(Exercise objective) Given the material below, return only the lines starting at the line with "For some reason, I've" and ending at the line with "partly because of", exactly as they appear.

= Beginning of Section =

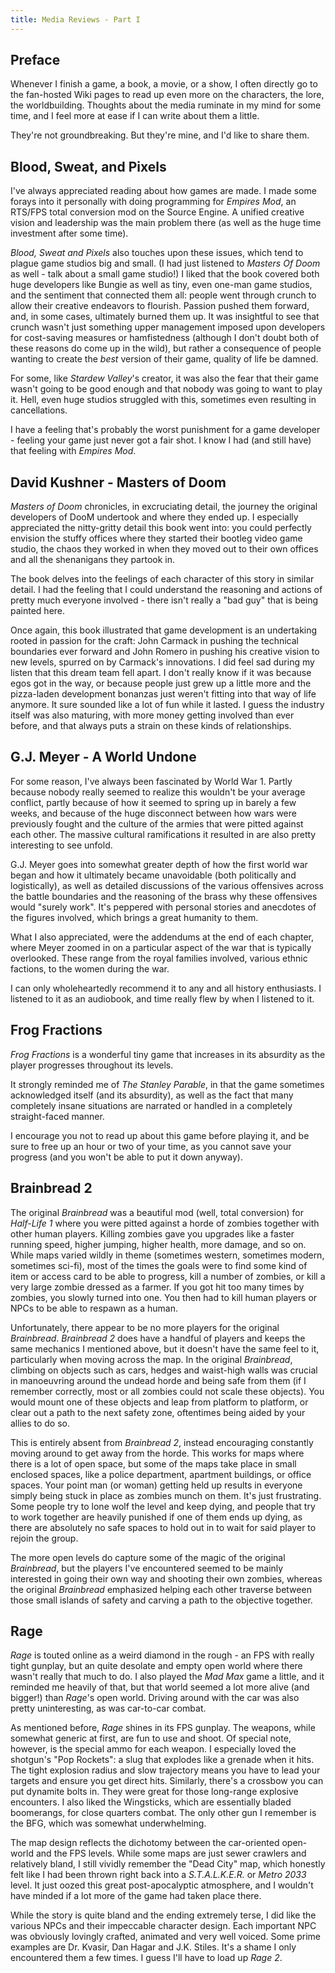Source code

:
 ```yaml
---
title: Media Reviews - Part I
---
```


## Preface

Whenever I finish a game, a book, a movie, or a show, 
I often directly go to the fan-hosted Wiki pages to read up even more on the characters, the lore, the worldbuilding.
Thoughts about the media ruminate in my mind for some time, and I feel more at ease if I can write about them a little.

They're not groundbreaking.
But they're mine, and I'd like to share them.

## Blood, Sweat, and Pixels

I've always appreciated reading about how games are made. 
I made some forays into it personally with doing programming for *Empires Mod*, an RTS/FPS total conversion mod on the Source Engine. 
A unified creative vision and leadership was the main problem there (as well as the huge time investment after some time).

*Blood, Sweat and Pixels* also touches upon these issues, which tend to plague game studios big and small. 
(I had just listened to *Masters Of Doom* as well - talk about a small game studio!) 
I liked that the book covered both huge developers like Bungie as well as tiny, even one-man game studios, 
and the sentiment that connected them all: people went through crunch to allow their creative endeavors to flourish. 
Passion pushed them forward, and, in some cases, ultimately burned them up. 
It was insightful to see that crunch wasn't just something upper management imposed upon developers for cost-saving measures 
or hamfistedness (although I don't doubt both of these reasons do come up in the wild), but rather a consequence of people 
wanting to create the _best_ version of their game, quality of life be damned. 

For some, like *Stardew Valley*'s creator, it was also the fear that their game wasn't going to be good enough and 
that nobody was going to want to play it. Hell, even huge studios struggled with this, sometimes even resulting in cancellations. 

I have a feeling that's probably the worst punishment for a game developer - feeling your game just never got a fair shot.
I know I had (and still have) that feeling with *Empires Mod*.

## David Kushner - Masters of Doom

*Masters of Doom* chronicles, in excruciating detail, the journey the original developers of DooM undertook and where they ended up. 
I especially appreciated the nitty-gritty detail this book went into: you could perfectly envision the stuffy offices where they 
started their bootleg video game studio, the chaos they worked in when they moved out to their own offices and all the shenanigans 
they partook in. 

The book delves into the feelings of each character of this story in similar detail. 
I had the feeling that I could understand the reasoning and actions of pretty much everyone involved - 
there isn't really a "bad guy" that is being painted here. 

Once again, this book illustrated that game development is an undertaking rooted in passion for the craft: 
John Carmack in pushing the technical boundaries ever forward and John Romero in pushing his creative vision to new levels, 
spurred on by Carmack's innovations. I did feel sad during my listen that this dream team fell apart. 
I don't really know if it was because egos got in the way, 
or because people just grew up a little more and the pizza-laden development bonanzas just weren't fitting into that way of life anymore.
It sure sounded like a lot of fun while it lasted. 
I guess the industry itself was also maturing, with more money getting involved than ever before, 
and that always puts a strain on these kinds of relationships.

## G.J. Meyer - A World Undone

For some reason, I've always been fascinated by World War 1. 
Partly because nobody really seemed to realize this wouldn't be your average conflict, 
partly because of how it seemed to spring up in barely a few weeks, 
and because of the huge disconnect between how wars were previously fought and the culture of the armies 
that were pitted against each other. 
The massive cultural ramifications it resulted in are also pretty interesting to see unfold.

G.J. Meyer goes into somewhat greater depth of how the first world war began and how it ultimately became unavoidable (both politically and logistically), 
as well as detailed discussions of the various offensives across the battle boundaries 
and the reasoning of the brass why these offensives would "surely work". 
It's peppered with personal stories and anecdotes of the figures involved, which brings a great humanity to them. 

What I also appreciated, were the addendums at the end of each chapter, 
where Meyer zoomed in on a particular aspect of the war that is typically overlooked. 
These range from the royal families involved, various ethnic factions, to the women during the war.

I can only wholeheartedly recommend it to any and all history enthusiasts. 
I listened to it as an audiobook, and time really flew by when I listened to it.

## Frog Fractions

*Frog Fractions* is a wonderful tiny game that increases in its absurdity as the player progresses throughout its levels. 

It strongly reminded me of *The Stanley Parable*, in that the game sometimes acknowledged itself (and its absurdity), 
as well as the fact that many completely insane situations are narrated or handled in a completely straight-faced manner.

I encourage you not to read up about this game before playing it, 
and be sure to free up an hour or two of your time, as you cannot save your progress (and you won't be able to put it down anyway).

## Brainbread 2

The original *Brainbread* was a beautiful mod (well, total conversion) 
for *Half-Life 1* where you were pitted against a horde of zombies together with other human players. 
Killing zombies gave you upgrades like a faster running speed, higher jumping, higher health, more damage, and so on. 
While maps varied wildly in theme (sometimes western, sometimes modern, sometimes sci-fi), 
most of the times the goals were to find some kind of item or access card to be able to progress, kill a number of zombies, 
or kill a very large zombie dressed as a farmer. 
If you got hit too many times by zombies, you slowly turned into one. 
You then had to kill human players or NPCs to be able to respawn as a human.

Unfortunately, there appear to be no more players for the original *Brainbread*. 
*Brainbread 2* does have a handful of players and keeps the same mechanics I mentioned above, 
but it doesn't have the same feel to it, particularly when moving across the map. 
In the original *Brainbread*, climbing on objects such as cars, hedges and waist-high walls was crucial 
in manoeuvring around the undead horde and being safe from them 
(if I remember correctly, most or all zombies could not scale these objects). 
You would mount one of these objects and leap from platform to platform, 
or clear out a path to the next safety zone, oftentimes being aided by your allies to do so.

This is entirely absent from *Brainbread 2*, instead encouraging constantly moving around to get away from the horde. 
This works for maps where there is a lot of open space, but some of the maps take place in small enclosed spaces, 
like a police department, apartment buildings, or office spaces. 
Your point man (or woman) getting held up results in everyone simply being stuck in place as zombies munch on them. 
It's just frustrating. Some people try to lone wolf the level and keep dying, 
and people that try to work together are heavily punished if one of them ends up dying, 
as there are absolutely no safe spaces to hold out in to wait for said player to rejoin the group.

The more open levels do capture some of the magic of the original *Brainbread*,
but the players I've encountered seemed to be mainly interested in going their own way and shooting their own zombies, 
whereas the original *Brainbread* emphasized helping each other traverse between those small islands of safety 
and carving a path to the objective together.

## Rage

*Rage* is touted online as a weird diamond in the rough - an FPS with really tight gunplay, but an quite desolate and empty open world where there wasn't really that much to do. I also played the _Mad Max_ game a little, and it reminded me heavily of that, but that world seemed a lot more alive (and bigger!) than *Rage*'s open world. Driving around with the car was also pretty uninteresting, as was car-to-car combat. 

As mentioned before, *Rage* shines in its FPS gunplay. The weapons, while somewhat generic at first, are fun to use and shoot. Of special note, however, is the special ammo for each weapon. I especially loved the shotgun's "Pop Rockets": a slug that explodes like a grenade when it hits. The tight explosion radius and slow trajectory means you have to lead your targets and ensure you get direct hits. Similarly, there's a crossbow you can put dynamite bolts in. They were great for those long-range explosive encounters. I also liked the Wingsticks, which are essentially bladed boomerangs, for close quarters combat. The only other gun I remember is the BFG, which was somewhat underwhelming.

The map design reflects the dichotomy between the car-oriented open-world and the FPS levels. While some maps are just sewer crawlers and relatively bland, I still vividly remember the "Dead City" map, which honestly felt like I had been thrown right back into a _S.T.A.L.K.E.R._ or _Metro 2033_ level. It just oozed this great post-apocalyptic atmosphere, and I wouldn't have minded if a lot more of the game had taken place there.

While the story is quite bland and the ending extremely terse, I did like the various NPCs and their impeccable character design. Each important NPC was obviously lovingly crafted, animated and very well voiced. Some prime examples are Dr. Kvasir, Dan Hagar and J.K. Stiles. It's a shame I only encountered them a few times. I guess I'll have to load up _Rage 2_.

= End of Section =

(Solved exercise)
For some reason, I've always been fascinated by World War 1. 
Partly because nobody really seemed to realize this wouldn't be your average conflict, 
partly because of how it seemed to spring up in barely a few weeks, 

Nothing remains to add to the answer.